Alexis Ciarallo was gifted a domesticated beehive for her birthday last weekend after a family friend from Guelph, Ont., who’s known as the Bee Doctor, drove a hive with 5,000 honey bees to her father’s Saint Lazare home.
Alexis and her brother’s live at their father’s home each weekend.
Domenico Ciarallo said he gave the gift for his daughter the green light largely because she and her two brothers loved the film “Bee Movie,” by Jerry Seinfeld. The animated flick that tells the tale of a bee who sues humans after learning they’ve been stealing the honey from his fellow bees, also has an important message about the vital role bees play on the foods we eat.
“The movie really inspired the kids and my friend, Wylie Hudspeth, the Bee Doctor, kept saying he was going to give them their own hive to take care of,” Domenico said while watching his daughter learn to work with the hive Sunday afternoon.
“I’m sure Alexis is the first 15-year-old been keeper in Saint Lazare,” he added with a laugh.
Admitting the bees make her a little nervous right now, Alexis said she’s going to get some books about bees and make tending the hive her “summer project.”
Asked if his neighbours have any concerns about the new addition to the street, Domenico said he doesn’t see why they would.
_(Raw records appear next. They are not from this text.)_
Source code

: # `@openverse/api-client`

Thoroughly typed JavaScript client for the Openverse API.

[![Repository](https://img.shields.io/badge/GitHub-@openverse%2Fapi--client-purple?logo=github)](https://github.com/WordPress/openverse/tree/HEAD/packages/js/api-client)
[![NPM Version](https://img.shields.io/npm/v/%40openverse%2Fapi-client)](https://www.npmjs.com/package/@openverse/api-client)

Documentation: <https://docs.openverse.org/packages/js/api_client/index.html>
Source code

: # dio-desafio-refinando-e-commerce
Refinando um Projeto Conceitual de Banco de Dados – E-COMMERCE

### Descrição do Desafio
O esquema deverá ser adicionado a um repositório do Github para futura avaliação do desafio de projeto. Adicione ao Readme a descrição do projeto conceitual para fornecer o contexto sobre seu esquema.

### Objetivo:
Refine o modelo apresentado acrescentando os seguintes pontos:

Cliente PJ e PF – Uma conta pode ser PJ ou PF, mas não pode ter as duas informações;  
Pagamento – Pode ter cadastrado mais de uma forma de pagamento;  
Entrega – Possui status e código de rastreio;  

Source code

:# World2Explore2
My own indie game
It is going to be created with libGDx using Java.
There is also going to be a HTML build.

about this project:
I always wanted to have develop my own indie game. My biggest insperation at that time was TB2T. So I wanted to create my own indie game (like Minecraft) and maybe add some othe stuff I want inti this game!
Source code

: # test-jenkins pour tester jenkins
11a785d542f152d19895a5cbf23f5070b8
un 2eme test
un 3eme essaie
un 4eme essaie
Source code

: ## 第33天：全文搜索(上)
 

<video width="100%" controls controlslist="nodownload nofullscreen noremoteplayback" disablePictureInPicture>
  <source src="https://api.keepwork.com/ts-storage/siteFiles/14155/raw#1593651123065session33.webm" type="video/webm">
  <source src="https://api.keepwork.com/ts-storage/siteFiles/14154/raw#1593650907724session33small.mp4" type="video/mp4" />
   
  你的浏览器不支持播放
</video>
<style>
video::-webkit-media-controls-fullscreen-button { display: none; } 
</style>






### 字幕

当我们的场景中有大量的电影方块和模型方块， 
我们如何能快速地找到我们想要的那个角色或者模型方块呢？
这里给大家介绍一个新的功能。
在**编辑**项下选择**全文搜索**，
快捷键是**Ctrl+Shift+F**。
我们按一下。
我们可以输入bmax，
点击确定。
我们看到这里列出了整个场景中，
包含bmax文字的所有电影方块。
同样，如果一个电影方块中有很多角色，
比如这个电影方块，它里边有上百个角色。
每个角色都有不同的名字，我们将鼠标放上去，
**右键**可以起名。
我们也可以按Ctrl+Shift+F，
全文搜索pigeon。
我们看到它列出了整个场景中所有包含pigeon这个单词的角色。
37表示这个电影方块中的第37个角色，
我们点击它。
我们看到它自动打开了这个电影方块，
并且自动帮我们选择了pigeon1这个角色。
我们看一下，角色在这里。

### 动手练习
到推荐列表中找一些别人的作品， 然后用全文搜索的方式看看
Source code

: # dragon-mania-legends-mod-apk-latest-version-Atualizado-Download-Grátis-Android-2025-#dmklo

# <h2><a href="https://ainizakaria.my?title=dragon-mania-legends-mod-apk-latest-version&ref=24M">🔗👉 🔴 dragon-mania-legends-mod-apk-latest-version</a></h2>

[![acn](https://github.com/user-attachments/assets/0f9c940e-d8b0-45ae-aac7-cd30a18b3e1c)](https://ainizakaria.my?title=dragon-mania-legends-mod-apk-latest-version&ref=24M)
“As long as no one bothers the hive it’ll be fine. They’ll fly around pollinating flowers and plants and just do their thing,” he replied.
And he says he’s already gotten positive feedback from people living across the street who want to bring their children to see the hive, despite the fact that the mother is very allergic to bee stings.
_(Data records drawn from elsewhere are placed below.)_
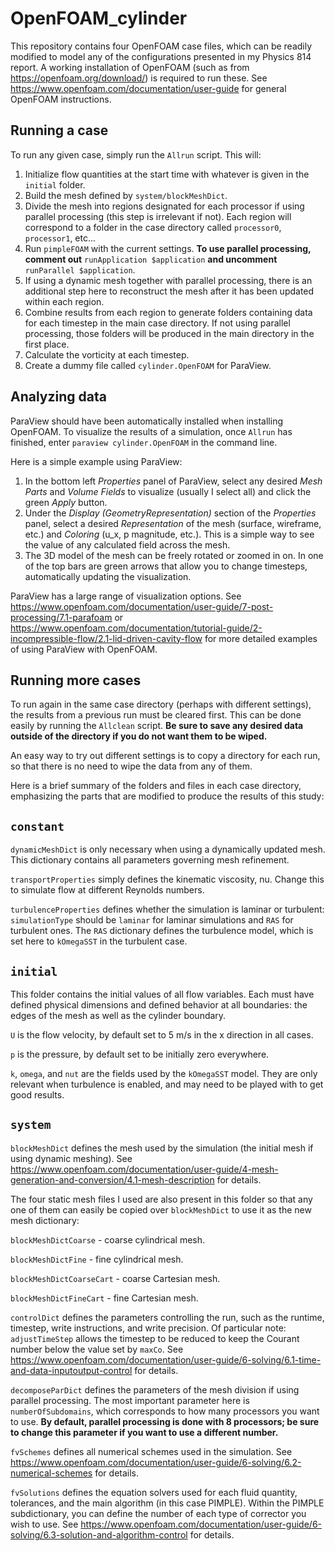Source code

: # OpenFOAM_cylinder

This repository contains four OpenFOAM case files, which can be readily modified to model any of the configurations presented in my Physics 814 report. A working installation of OpenFOAM (such as from https://openfoam.org/download/) is required to run these. See https://www.openfoam.com/documentation/user-guide for general OpenFOAM instructions.

**Running a case**
---------------

To run any given case, simply run the `Allrun` script. This will:

1. Initialize flow quantities at the start time with whatever is given in the `initial` folder.
2. Build the mesh defined by `system/blockMeshDict`.
3. Divide the mesh into regions designated for each processor if using parallel processing (this step is irrelevant if not). Each region will correspond to a folder in the case directory called `processor0`, `processor1`, etc...
4. Run `pimpleFOAM` with the current settings. **To use parallel processing, comment out** `runApplication $application` **and uncomment** `runParallel $application`.
5. If using a dynamic mesh together with parallel processing, there is an additional step here to reconstruct the mesh after it has been updated within each region.
6. Combine results from each region to generate folders containing data for each timestep in the main case directory. If not using parallel processing, those folders will be produced in the main directory in the first place.
7. Calculate the vorticity at each timestep. 
8. Create a dummy file called `cylinder.OpenFOAM` for ParaView.

**Analyzing data**
----------------
ParaView should have been automatically installed when installing OpenFOAM. To visualize the results of a simulation, once `Allrun` has finished, enter `paraview cylinder.OpenFOAM` in the command line. 

Here is a simple example using ParaView:

1. In the bottom left _Properties_ panel of ParaView, select any desired _Mesh Parts_ and _Volume Fields_ to visualize (usually I select all) and click the green _Apply_ button. 
2. Under the _Display (GeometryRepresentation)_ section of the _Properties_ panel, select a desired _Representation_ of the mesh (surface, wireframe, etc.) and _Coloring_ (u_x, p magnitude, etc.). This is a simple way to see the value of any calculated field across the mesh. 
3. The 3D model of the mesh can be freely rotated or zoomed in on. In one of the top bars are green arrows that allow you to change timesteps, automatically updating the visualization.
 
ParaView has a large range of visualization options. See https://www.openfoam.com/documentation/user-guide/7-post-processing/7.1-parafoam or https://www.openfoam.com/documentation/tutorial-guide/2-incompressible-flow/2.1-lid-driven-cavity-flow for more detailed examples of using ParaView with OpenFOAM.

**Running more cases**
----------------
To run again in the same case directory (perhaps with different settings), the results from a previous run must be cleared first. This can be done easily by running the `Allclean` script. **Be sure to save any desired data outside of the directory if you do not want them to be wiped.**

An easy way to try out different settings is to copy a directory for each run, so that there is no need to wipe the data from any of them.

Here is a brief summary of the folders and files in each case directory, emphasizing the parts that are modified to produce the results of this study:

**`constant`**
-----------

`dynamicMeshDict` is only necessary when using a dynamically updated mesh. This dictionary contains all parameters governing mesh refinement.

`transportProperties` simply defines the kinematic viscosity, nu. Change this to simulate flow at different Reynolds numbers.

`turbulenceProperties` defines whether the simulation is laminar or turbulent: `simulationType` should be `laminar` for laminar simulations and `RAS` for turbulent ones. The `RAS` dictionary defines the turbulence model, which is set here to `kOmegaSST` in the turbulent case.

**`initial`**
-----------

This folder contains the initial values of all flow variables. Each must have defined physical dimensions and defined behavior at all boundaries: the edges of the mesh as well as the cylinder boundary.

`U` is the flow velocity, by default set to 5 m/s in the x direction in all cases.

`p` is the pressure, by default set to be initially zero everywhere.

`k`, `omega`, and `nut` are the fields used by the `kOmegaSST` model. They are only relevant when turbulence is enabled, and may need to be played with to get good results.

**`system`**
-----------

`blockMeshDict` defines the mesh used by the simulation (the initial mesh if using dynamic meshing). See https://www.openfoam.com/documentation/user-guide/4-mesh-generation-and-conversion/4.1-mesh-description for details.

The four static mesh files I used are also present in this folder so that any one of them can easily be copied over `blockMeshDict` to use it as the new mesh dictionary:

`blockMeshDictCoarse` - coarse cylindrical mesh.

`blockMeshDictFine` - fine cylindrical mesh.

`blockMeshDictCoarseCart` - coarse Cartesian mesh.

`blockMeshDictFineCart` - fine Cartesian mesh.

`controlDict` defines the parameters controlling the run, such as the runtime, timestep, write instructions, and write precision. Of particular note: `adjustTimeStep` allows the timestep to be reduced to keep the Courant number below the value set by `maxCo`. See https://www.openfoam.com/documentation/user-guide/6-solving/6.1-time-and-data-inputoutput-control for details.

`decomposeParDict` defines the parameters of the mesh division if using parallel processing. The most important parameter here is `numberOfSubdomains`, which corresponds to how many processors you want to use. **By default, parallel processing is done with 8 processors; be sure to change this parameter if you want to use a different number.**

`fvSchemes` defines all numerical schemes used in the simulation. See https://www.openfoam.com/documentation/user-guide/6-solving/6.2-numerical-schemes for details.

`fvSolutions` defines the equation solvers used for each fluid quantity, tolerances, and the main algorithm (in this case PIMPLE). Within the PIMPLE subdictionary, you can define the number of each type of corrector you wish to use. See https://www.openfoam.com/documentation/user-guide/6-solving/6.3-solution-and-algorithm-control for details.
“We have more trouble with mosquitos anyway, they’re much more harmful,” Domenico noted.
Day in the life
According to Domenico, the bees quickly became acclimated to their new home.
“They started doing it the first full day here. They flew out of the hive when the sun came up and straight up into the air to figure out where they were and calibrate to their new surroundings,” he said of the information he received from Hudspeth.
The bees will expand their territory to a 5-km radius, pollinating favoured flowers and plants including buttercups, sunflowers, black-eyed Susan’s, and more.
The bees’ efforts should also help the flowers thrive while allowing their hive to produce a very sweet treat.
Alexis said she’s definitely looking forward to harvesting her first batch of honey.
“I love honey. I put it on pretty much everything,” the teen said.
Hudspeth told the family that their hive of 5,000 bees can quickly grow to include 50,000 bees.
“The queen lays 1,000 eggs a day,” Domenico said, explaining that Hudspeth will return at the end of the summer to collect and relocate most of the new bees.
“He is going to send some to the Caribbean to start some colonies there,” he said.
In the meantime, Alexis is hoping her brothers, Nicolas, 16 and Sasha, 13, will work with her on the sweet summer project that will have a positive impact on the local environment.
“Everything we grow the bees help pollinate,” she said. “Without the bees, we’re nothing.”